Failed Jobs

When jobs fail permanently (exceed max_tries), they're moved to the failed jobs storage for inspection and potential retry. This guide explains how to handle failed jobs.

What Makes a Job Fail?

A job fails permanently when:

Exceeds max_tries - Retried the maximum number of times
Unrecoverable error - Exception that can't be resolved by retrying
Timeout - Job exceeds its timeout limit repeatedly

Where Failed Jobs Are Stored

Database Storage (Recommended)

Failed jobs are stored in the queue_failed_jobs table:

CREATE TABLE queue_failed_jobs (
    id INT AUTO_INCREMENT PRIMARY KEY,
    connection VARCHAR(255) NOT NULL,
    queue VARCHAR(255) NOT NULL,
    payload TEXT NOT NULL,
    exception TEXT NOT NULL,
    failed_at DATETIME NOT NULL,
    INDEX(queue)
);

Redis Storage (Fallback)

If MySQL is disabled, failed jobs are stored in Redis:

routemq:queue:failed:{queue_name}

Viewing Failed Jobs

Using MySQL

-- View all failed jobs
SELECT * FROM queue_failed_jobs
ORDER BY failed_at DESC;

-- Failed jobs by queue
SELECT queue, COUNT(*) as count
FROM queue_failed_jobs
GROUP BY queue;

-- Recent failures
SELECT * FROM queue_failed_jobs
WHERE failed_at >= DATE_SUB(NOW(), INTERVAL 1 HOUR)
ORDER BY failed_at DESC;

-- View specific failure
SELECT id, queue, exception, failed_at
FROM queue_failed_jobs
WHERE id = 123;

-- View full payload
SELECT payload FROM queue_failed_jobs WHERE id = 123;

Using Redis CLI

# Connect to Redis
redis-cli

# Check failed job count
LLEN routemq:queue:failed:default

# View failed jobs
LRANGE routemq:queue:failed:default 0 9

# View specific job
LINDEX routemq:queue:failed:default 0

The failed() Method

Override the failed() method in your job to handle permanent failures:

from core.job import Job
import logging

logger = logging.getLogger("MyJob")


class MyJob(Job):
    async def handle(self):
        # Job logic
        pass

    async def failed(self, exception: Exception):
        """
        Called when job fails permanently.

        Args:
            exception: The exception that caused the final failure
        """
        logger.error(f"Job failed permanently: {exception}")
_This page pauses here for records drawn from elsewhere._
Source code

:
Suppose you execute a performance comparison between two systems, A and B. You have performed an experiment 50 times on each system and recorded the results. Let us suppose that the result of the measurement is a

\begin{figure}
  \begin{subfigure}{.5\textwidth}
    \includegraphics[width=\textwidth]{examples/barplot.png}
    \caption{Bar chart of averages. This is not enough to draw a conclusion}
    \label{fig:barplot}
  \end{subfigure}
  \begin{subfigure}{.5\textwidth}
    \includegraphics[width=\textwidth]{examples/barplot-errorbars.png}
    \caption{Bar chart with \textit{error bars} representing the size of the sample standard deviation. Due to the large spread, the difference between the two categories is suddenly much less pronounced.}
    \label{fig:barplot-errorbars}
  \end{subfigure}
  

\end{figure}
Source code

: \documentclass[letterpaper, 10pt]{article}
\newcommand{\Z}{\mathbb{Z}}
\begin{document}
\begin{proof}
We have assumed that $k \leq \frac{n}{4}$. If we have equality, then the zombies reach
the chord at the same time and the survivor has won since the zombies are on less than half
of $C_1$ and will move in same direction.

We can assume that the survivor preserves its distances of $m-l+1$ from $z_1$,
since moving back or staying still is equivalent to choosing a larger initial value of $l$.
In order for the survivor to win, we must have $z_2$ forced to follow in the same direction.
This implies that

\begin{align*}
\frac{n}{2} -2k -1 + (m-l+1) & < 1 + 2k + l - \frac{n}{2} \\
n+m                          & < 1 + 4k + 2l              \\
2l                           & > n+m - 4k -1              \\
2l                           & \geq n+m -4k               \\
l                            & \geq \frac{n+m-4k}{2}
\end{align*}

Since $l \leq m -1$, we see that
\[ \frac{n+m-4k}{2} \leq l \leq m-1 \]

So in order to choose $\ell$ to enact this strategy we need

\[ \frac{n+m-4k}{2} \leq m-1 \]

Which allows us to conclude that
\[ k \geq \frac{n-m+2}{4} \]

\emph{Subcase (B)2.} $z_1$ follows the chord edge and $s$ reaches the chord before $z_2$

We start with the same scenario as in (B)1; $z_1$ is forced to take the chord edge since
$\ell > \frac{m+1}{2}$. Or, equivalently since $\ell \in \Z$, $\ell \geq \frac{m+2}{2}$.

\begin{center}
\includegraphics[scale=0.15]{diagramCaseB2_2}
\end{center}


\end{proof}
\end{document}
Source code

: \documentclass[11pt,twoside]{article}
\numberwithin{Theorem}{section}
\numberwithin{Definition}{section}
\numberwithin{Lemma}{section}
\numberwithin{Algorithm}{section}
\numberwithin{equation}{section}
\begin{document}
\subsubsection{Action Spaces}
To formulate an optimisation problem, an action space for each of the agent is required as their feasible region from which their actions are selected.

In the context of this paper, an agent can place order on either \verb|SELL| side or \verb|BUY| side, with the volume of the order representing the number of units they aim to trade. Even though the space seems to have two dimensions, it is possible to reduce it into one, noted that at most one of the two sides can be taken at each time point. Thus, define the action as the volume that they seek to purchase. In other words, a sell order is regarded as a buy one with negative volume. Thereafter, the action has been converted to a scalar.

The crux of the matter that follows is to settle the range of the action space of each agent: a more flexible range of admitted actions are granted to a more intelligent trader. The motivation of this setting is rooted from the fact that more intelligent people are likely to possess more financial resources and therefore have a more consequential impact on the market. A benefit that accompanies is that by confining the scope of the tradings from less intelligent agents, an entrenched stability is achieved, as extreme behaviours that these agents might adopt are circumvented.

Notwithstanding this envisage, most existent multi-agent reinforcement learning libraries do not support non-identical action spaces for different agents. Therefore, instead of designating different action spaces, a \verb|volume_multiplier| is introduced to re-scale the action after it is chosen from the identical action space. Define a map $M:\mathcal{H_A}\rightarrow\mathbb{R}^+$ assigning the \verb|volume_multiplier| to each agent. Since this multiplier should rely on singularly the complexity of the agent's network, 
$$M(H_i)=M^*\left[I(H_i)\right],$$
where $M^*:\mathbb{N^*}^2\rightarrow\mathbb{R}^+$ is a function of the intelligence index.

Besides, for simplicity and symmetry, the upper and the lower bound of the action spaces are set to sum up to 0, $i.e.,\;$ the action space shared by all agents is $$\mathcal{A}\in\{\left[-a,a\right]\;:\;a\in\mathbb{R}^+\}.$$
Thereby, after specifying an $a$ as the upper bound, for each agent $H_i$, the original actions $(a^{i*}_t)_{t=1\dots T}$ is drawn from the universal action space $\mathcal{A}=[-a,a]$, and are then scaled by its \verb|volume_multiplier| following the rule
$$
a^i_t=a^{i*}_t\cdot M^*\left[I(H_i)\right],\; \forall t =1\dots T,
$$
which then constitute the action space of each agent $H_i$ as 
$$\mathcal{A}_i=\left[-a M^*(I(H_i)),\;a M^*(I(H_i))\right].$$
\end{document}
        # Send alert to admin
        await send_admin_alert(
            f"Job {self.__class__.__name__} failed",
            str(exception)
        )

        # Log to monitoring service
        await log_to_sentry(exception)

        # Clean up resources
        await cleanup_resources(self.resource_id)

        # Update database status
        await mark_as_failed(self.task_id)

Common Failed Job Scenarios

Scenario 1: External API Failure

class CallExternalAPIJob(Job):
    max_tries = 5
    retry_after = 60  # Wait 1 minute between retries

    async def handle(self):
        response = await call_external_api(self.endpoint, self.data)
        if not response.success:
            raise Exception("API call failed")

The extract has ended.